Start of Block
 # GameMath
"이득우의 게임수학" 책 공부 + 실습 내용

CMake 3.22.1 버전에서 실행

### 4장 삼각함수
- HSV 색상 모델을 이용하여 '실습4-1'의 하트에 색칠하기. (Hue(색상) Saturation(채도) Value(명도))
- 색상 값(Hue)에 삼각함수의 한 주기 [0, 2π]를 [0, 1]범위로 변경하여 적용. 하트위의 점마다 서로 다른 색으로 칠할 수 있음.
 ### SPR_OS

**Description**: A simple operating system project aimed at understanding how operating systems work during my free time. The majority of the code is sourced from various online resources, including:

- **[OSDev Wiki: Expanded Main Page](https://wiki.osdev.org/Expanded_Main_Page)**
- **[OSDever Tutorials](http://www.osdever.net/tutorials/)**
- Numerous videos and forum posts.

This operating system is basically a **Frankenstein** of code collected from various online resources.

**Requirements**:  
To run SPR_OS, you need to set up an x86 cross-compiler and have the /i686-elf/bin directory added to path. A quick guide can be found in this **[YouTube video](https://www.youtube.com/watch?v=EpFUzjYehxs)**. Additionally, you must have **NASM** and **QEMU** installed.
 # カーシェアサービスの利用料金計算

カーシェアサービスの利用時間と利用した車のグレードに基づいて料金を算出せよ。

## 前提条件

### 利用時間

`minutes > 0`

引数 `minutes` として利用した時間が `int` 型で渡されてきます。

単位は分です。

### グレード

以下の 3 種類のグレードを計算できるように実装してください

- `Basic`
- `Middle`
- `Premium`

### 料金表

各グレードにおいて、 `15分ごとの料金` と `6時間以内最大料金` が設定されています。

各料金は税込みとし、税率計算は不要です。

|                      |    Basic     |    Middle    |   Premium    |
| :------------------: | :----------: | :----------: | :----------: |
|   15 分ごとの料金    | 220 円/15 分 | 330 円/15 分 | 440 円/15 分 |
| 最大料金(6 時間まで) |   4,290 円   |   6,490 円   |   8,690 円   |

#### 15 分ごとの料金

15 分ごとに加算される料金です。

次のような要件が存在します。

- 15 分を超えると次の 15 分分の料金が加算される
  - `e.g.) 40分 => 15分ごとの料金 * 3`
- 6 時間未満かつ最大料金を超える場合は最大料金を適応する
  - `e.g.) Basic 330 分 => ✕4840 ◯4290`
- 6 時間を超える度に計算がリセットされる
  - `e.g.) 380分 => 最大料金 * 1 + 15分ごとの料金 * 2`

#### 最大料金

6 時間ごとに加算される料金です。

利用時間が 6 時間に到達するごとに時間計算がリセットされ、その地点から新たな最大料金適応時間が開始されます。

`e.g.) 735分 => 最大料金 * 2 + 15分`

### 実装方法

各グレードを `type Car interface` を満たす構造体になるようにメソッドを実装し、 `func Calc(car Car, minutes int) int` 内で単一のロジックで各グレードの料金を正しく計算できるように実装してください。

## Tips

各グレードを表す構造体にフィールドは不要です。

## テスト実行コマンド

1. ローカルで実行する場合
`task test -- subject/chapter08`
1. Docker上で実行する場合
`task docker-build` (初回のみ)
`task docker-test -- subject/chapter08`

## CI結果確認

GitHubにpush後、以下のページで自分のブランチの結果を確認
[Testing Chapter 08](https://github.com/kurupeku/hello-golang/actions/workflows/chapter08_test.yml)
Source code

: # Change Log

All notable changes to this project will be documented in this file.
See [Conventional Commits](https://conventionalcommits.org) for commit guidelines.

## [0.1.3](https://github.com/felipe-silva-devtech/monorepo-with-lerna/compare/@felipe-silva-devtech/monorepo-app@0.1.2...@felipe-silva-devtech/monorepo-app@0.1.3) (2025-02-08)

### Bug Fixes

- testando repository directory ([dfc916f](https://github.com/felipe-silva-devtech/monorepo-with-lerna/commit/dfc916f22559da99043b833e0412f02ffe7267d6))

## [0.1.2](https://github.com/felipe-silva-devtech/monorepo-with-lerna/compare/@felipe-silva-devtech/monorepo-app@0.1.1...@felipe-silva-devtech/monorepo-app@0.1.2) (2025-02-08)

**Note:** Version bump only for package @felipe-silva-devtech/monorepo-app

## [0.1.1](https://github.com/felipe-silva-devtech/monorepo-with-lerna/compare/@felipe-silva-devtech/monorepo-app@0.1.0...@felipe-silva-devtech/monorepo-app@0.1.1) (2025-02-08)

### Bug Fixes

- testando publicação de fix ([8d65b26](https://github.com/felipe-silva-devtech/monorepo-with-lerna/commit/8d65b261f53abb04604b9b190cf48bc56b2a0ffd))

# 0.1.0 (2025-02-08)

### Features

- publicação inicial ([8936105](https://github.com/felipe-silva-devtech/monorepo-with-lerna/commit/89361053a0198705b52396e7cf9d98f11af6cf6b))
End of Block
WORK REQUIRED: Set down every record once more, exactly as written.

WRITTEN ANSWER:
 # GameMath
"이득우의 게임수학" 책 공부 + 실습 내용

CMake 3.22.1 버전에서 실행

### 4장 삼각함수
- HSV 색상 모델을 이용하여 '실습4-1'의 하트에 색칠하기. (Hue(색상) Saturation(채도) Value(명도))
- 색상 값(Hue)에 삼각함수의 한 주기 [0, 2π]를 [0, 1]범위로 변경하여 적용. 하트위의 점마다 서로 다른 색으로 칠할 수 있음.
 ### SPR_OS

**Description**: A simple operating system project aimed at understanding how operating systems work during my free time. The majority of the code is sourced from various online resources, including:

- **[OSDev Wiki: Expanded Main Page](https://wiki.osdev.org/Expanded_Main_Page)**
- **[OSDever Tutorials](http://www.osdever.net/tutorials/)**
- Numerous videos and forum posts.

This operating system is basically a **Frankenstein** of code collected from various online resources.

**Requirements**:  
To run SPR_OS, you need to set up an x86 cross-compiler and have the /i686-elf/bin directory added to path. A quick guide can be found in this **[YouTube video](https://www.youtube.com/watch?v=EpFUzjYehxs)**. Additionally, you must have **NASM** and **QEMU** installed.
 # カーシェアサービスの利用料金計算

カーシェアサービスの利用時間と利用した車のグレードに基づいて料金を算出せよ。

## 前提条件

### 利用時間

`minutes > 0`

引数 `minutes` として利用した時間が `int` 型で渡されてきます。

単位は分です。

### グレード

以下の 3 種類のグレードを計算できるように実装してください

- `Basic`
- `Middle`
- `Premium`

### 料金表

各グレードにおいて、 `15分ごとの料金` と `6時間以内最大料金` が設定されています。

各料金は税込みとし、税率計算は不要です。

|                      |    Basic     |    Middle    |   Premium    |
| :------------------: | :----------: | :----------: | :----------: |
|   15 分ごとの料金    | 220 円/15 分 | 330 円/15 分 | 440 円/15 分 |
| 最大料金(6 時間まで) |   4,290 円   |   6,490 円   |   8,690 円   |

#### 15 分ごとの料金

15 分ごとに加算される料金です。

次のような要件が存在します。

- 15 分を超えると次の 15 分分の料金が加算される
  - `e.g.) 40分 => 15分ごとの料金 * 3`
- 6 時間未満かつ最大料金を超える場合は最大料金を適応する
  - `e.g.) Basic 330 分 => ✕4840 ◯4290`
- 6 時間を超える度に計算がリセットされる
  - `e.g.) 380分 => 最大料金 * 1 + 15分ごとの料金 * 2`

#### 最大料金

6 時間ごとに加算される料金です。

利用時間が 6 時間に到達するごとに時間計算がリセットされ、その地点から新たな最大料金適応時間が開始されます。

`e.g.) 735分 => 最大料金 * 2 + 15分`

### 実装方法

各グレードを `type Car interface` を満たす構造体になるようにメソッドを実装し、 `func Calc(car Car, minutes int) int` 内で単一のロジックで各グレードの料金を正しく計算できるように実装してください。

## Tips

各グレードを表す構造体にフィールドは不要です。

## テスト実行コマンド

1. ローカルで実行する場合
`task test -- subject/chapter08`
1. Docker上で実行する場合
`task docker-build` (初回のみ)
`task docker-test -- subject/chapter08`

## CI結果確認

GitHubにpush後、以下のページで自分のブランチの結果を確認
[Testing Chapter 08](https://github.com/kurupeku/hello-golang/actions/workflows/chapter08_test.yml)
Source code

: # Change Log

All notable changes to this project will be documented in this file.
See [Conventional Commits](https://conventionalcommits.org) for commit guidelines.

## [0.1.3](https://github.com/felipe-silva-devtech/monorepo-with-lerna/compare/@felipe-silva-devtech/monorepo-app@0.1.2...@felipe-silva-devtech/monorepo-app@0.1.3) (2025-02-08)

### Bug Fixes

- testando repository directory ([dfc916f](https://github.com/felipe-silva-devtech/monorepo-with-lerna/commit/dfc916f22559da99043b833e0412f02ffe7267d6))

## [0.1.2](https://github.com/felipe-silva-devtech/monorepo-with-lerna/compare/@felipe-silva-devtech/monorepo-app@0.1.1...@felipe-silva-devtech/monorepo-app@0.1.2) (2025-02-08)

**Note:** Version bump only for package @felipe-silva-devtech/monorepo-app

## [0.1.1](https://github.com/felipe-silva-devtech/monorepo-with-lerna/compare/@felipe-silva-devtech/monorepo-app@0.1.0...@felipe-silva-devtech/monorepo-app@0.1.1) (2025-02-08)

### Bug Fixes

- testando publicação de fix ([8d65b26](https://github.com/felipe-silva-devtech/monorepo-with-lerna/commit/8d65b261f53abb04604b9b190cf48bc56b2a0ffd))

# 0.1.0 (2025-02-08)

### Features

- publicação inicial ([8936105](https://github.com/felipe-silva-devtech/monorepo-with-lerna/commit/89361053a0198705b52396e7cf9d98f11af6cf6b))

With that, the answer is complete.